Genworth Financial (GNW) Could Double - Barron's

March 11, 2013 8:52 AM EDT
Shares of Genworth Financial (NYSE: GNW) are sharply higher in pre-open trading Monday following a bullish Barron's piece this weekend suggesting the stock price could double.

The periodical said the resurgence of the U.S. mortgage market provides the company with its best opportunity to grow in years. In addition to bullish housing stats, the Federal Housing Administration (FHA) - which has controlled up to 75% of the mortgage insurance market - is pulling back. In a statement last week, the head of the government agency that overseas the FHA said they wanted "to encourage private capital back into the market."

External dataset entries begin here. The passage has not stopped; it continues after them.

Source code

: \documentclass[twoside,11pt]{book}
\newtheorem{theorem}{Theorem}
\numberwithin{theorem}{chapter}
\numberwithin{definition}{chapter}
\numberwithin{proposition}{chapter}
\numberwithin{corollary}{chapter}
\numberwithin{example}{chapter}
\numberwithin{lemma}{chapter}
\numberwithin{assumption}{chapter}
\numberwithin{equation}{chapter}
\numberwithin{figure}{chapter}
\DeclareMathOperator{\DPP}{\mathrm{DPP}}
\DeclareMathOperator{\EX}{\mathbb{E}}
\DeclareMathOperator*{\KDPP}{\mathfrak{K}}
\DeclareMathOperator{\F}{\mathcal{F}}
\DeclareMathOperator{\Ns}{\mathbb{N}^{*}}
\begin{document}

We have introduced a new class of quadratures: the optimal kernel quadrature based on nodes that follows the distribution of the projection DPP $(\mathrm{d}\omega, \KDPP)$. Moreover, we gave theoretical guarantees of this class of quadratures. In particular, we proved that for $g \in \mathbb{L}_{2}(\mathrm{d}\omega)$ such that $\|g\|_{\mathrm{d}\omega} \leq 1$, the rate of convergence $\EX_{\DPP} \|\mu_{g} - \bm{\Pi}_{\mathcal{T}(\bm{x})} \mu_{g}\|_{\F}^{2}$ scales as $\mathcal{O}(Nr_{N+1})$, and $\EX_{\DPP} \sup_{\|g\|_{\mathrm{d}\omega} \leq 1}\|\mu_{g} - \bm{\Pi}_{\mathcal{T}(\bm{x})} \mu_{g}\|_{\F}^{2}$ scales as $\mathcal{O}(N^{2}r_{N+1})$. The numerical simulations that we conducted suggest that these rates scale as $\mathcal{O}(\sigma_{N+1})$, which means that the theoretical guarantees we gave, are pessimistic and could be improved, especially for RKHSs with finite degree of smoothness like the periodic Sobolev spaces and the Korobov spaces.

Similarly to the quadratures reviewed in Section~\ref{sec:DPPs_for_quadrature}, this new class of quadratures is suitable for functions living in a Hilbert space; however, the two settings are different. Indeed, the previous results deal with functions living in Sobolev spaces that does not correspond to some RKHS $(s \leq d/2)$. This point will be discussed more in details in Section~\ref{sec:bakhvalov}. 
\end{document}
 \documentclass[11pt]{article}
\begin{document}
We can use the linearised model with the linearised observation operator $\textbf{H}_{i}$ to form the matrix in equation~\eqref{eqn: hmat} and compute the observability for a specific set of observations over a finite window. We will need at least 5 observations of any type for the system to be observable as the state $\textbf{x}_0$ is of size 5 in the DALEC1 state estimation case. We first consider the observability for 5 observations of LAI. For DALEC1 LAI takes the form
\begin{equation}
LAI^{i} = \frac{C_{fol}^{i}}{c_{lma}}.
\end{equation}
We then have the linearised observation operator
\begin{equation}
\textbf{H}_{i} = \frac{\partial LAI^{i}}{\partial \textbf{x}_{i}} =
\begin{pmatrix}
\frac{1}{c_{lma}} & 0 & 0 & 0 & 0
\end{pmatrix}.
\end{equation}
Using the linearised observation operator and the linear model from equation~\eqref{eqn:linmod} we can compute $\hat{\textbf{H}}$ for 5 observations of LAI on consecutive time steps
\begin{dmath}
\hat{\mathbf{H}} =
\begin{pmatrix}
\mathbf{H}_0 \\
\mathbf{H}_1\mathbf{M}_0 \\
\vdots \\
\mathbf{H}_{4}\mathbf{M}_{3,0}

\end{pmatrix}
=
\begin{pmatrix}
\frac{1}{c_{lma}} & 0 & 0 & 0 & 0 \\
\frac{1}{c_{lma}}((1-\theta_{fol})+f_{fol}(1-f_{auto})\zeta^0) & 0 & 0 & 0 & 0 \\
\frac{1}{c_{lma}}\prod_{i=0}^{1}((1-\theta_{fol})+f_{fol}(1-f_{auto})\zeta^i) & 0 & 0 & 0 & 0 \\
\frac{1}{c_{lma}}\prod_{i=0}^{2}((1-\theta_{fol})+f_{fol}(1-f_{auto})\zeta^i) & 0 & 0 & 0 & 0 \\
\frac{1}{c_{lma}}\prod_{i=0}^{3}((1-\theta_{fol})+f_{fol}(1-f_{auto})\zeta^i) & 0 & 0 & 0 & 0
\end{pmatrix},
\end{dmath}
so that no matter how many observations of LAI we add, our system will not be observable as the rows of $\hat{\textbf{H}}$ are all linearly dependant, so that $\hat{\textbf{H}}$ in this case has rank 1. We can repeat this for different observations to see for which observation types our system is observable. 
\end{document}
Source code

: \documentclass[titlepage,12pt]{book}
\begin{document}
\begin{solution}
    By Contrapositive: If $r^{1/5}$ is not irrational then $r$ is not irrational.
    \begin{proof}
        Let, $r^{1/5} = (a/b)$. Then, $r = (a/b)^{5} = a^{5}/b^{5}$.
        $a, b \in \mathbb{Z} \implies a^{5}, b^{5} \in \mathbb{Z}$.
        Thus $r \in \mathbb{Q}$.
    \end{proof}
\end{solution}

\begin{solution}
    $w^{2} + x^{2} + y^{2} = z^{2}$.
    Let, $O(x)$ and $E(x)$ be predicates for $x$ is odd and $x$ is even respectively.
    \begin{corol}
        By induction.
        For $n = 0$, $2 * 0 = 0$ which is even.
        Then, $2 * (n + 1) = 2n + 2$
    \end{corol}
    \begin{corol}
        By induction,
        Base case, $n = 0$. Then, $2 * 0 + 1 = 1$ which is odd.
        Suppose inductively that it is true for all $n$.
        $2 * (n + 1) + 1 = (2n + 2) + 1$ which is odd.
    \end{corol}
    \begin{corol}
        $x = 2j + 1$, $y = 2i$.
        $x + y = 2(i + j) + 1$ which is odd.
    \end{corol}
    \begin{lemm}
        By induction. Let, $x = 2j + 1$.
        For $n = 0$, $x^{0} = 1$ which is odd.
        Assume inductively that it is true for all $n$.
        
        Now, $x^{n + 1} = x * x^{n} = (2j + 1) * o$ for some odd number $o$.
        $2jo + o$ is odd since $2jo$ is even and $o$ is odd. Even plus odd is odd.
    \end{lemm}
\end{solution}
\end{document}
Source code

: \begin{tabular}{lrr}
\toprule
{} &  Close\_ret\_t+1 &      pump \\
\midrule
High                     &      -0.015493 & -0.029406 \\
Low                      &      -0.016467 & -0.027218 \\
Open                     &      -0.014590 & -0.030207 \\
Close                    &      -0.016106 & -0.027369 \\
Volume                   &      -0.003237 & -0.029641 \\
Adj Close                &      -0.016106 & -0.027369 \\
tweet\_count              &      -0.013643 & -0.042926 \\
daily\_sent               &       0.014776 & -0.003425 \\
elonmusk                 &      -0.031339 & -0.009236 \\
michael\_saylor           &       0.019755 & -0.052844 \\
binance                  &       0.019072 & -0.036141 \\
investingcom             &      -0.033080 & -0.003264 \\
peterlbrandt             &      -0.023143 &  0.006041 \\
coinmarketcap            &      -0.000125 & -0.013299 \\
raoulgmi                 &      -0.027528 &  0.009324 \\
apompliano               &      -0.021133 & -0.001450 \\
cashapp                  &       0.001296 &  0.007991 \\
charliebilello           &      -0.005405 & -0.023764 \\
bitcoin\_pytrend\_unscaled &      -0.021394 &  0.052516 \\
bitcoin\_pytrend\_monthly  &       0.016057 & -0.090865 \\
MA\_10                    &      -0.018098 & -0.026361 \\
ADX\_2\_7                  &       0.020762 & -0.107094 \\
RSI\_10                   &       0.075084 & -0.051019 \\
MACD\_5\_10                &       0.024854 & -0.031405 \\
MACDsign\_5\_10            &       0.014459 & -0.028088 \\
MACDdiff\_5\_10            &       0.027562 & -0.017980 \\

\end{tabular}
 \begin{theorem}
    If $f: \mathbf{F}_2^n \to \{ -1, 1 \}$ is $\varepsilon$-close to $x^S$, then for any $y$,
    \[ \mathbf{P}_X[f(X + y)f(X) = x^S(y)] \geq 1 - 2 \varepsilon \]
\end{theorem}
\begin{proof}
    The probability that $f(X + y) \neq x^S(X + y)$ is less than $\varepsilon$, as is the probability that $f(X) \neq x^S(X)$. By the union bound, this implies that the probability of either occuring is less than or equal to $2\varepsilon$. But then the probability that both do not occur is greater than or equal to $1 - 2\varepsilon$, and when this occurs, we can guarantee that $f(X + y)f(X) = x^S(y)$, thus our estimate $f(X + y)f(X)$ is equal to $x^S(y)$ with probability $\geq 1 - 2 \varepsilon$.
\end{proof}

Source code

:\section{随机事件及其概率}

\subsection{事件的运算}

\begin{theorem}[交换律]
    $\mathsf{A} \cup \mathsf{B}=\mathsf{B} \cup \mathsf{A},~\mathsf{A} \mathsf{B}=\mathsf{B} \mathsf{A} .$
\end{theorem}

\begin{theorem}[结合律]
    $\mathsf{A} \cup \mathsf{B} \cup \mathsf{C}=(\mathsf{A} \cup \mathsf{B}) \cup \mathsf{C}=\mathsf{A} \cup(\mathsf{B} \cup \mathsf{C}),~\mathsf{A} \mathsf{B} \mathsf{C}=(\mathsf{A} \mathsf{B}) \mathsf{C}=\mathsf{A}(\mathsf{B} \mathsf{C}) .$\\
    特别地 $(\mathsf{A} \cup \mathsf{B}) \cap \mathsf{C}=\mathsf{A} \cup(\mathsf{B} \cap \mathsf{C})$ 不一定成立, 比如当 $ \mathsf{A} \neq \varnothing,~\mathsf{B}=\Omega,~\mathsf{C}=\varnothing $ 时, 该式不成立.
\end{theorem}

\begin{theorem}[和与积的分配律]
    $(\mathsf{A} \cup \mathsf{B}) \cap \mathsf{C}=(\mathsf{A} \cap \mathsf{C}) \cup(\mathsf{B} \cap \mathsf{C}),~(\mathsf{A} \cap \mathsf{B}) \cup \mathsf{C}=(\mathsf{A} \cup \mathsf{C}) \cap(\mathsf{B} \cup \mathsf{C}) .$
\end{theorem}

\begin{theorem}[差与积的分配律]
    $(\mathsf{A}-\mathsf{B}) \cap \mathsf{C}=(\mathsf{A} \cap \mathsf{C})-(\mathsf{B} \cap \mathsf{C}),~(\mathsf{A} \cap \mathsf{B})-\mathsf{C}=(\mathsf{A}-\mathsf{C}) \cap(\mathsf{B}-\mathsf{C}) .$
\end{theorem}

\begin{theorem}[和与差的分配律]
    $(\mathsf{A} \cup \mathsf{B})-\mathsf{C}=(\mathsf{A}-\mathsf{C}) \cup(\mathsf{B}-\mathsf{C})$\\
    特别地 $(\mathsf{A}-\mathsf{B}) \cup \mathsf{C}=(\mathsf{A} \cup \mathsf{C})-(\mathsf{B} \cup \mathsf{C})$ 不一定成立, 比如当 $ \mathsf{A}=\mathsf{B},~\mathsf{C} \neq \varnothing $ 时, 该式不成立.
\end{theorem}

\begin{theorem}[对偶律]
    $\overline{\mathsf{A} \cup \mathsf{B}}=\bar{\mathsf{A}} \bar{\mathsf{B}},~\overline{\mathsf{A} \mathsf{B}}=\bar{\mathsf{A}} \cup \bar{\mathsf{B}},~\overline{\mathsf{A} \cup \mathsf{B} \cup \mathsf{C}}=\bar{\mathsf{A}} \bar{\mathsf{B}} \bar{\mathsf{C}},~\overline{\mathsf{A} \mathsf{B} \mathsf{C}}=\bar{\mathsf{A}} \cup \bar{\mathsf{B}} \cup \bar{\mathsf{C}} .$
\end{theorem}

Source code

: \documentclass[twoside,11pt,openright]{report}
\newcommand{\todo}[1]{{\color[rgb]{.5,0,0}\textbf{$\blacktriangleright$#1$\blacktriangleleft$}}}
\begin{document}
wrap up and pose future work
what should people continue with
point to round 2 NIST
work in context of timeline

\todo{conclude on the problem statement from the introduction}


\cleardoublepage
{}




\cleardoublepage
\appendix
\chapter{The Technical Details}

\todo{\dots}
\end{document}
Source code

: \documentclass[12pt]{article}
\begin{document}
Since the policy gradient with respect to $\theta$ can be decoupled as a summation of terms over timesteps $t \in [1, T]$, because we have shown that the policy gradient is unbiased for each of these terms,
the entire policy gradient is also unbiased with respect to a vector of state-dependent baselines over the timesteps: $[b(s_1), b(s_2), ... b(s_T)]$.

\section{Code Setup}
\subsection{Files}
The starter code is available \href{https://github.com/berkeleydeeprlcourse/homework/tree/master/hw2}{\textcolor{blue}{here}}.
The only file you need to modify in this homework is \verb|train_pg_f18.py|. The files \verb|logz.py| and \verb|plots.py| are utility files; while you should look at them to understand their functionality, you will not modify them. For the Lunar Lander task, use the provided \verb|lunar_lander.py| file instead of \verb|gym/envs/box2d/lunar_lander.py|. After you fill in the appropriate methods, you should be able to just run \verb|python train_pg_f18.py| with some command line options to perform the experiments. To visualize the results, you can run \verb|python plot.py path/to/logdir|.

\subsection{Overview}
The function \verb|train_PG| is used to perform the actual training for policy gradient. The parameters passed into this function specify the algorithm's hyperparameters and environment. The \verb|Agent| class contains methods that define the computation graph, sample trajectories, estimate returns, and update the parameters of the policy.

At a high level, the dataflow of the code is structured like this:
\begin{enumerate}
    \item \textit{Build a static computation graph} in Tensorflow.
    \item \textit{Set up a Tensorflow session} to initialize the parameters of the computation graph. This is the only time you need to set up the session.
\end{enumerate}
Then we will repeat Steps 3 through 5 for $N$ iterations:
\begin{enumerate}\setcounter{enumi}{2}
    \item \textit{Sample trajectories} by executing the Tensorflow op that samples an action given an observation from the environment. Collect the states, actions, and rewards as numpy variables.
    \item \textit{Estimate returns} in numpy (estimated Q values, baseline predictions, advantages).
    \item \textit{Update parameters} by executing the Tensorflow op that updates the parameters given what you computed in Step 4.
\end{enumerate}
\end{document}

Genworth is currently ranked 4th in the mortgage-insurance market behind MGIC Investment (NYSE: MTG) and Radian Group's (NYSE: RDN) Radian Guaranty unit. Mortgage-insurance production at Genworth was up 9% in the fourth quarter and the company expects the unit to return to profitability.

Despite a sharp rebound in the stock, at $9.65, Genworth trade at just 0.3 times book value, Barron's notes. P/E is 8x 2013 earnings estimates versus a P/E between 12-18 times forward earnings before the financial crisis. Given expected EPS of $1.45 in 2014, it could be argued that the stock could trade at $17.40-$26.10 based on these multiples. David Marcus, co-founder of Evermore Global Advisors, is more conservative and pegs the value of GNW at $18 per share or more.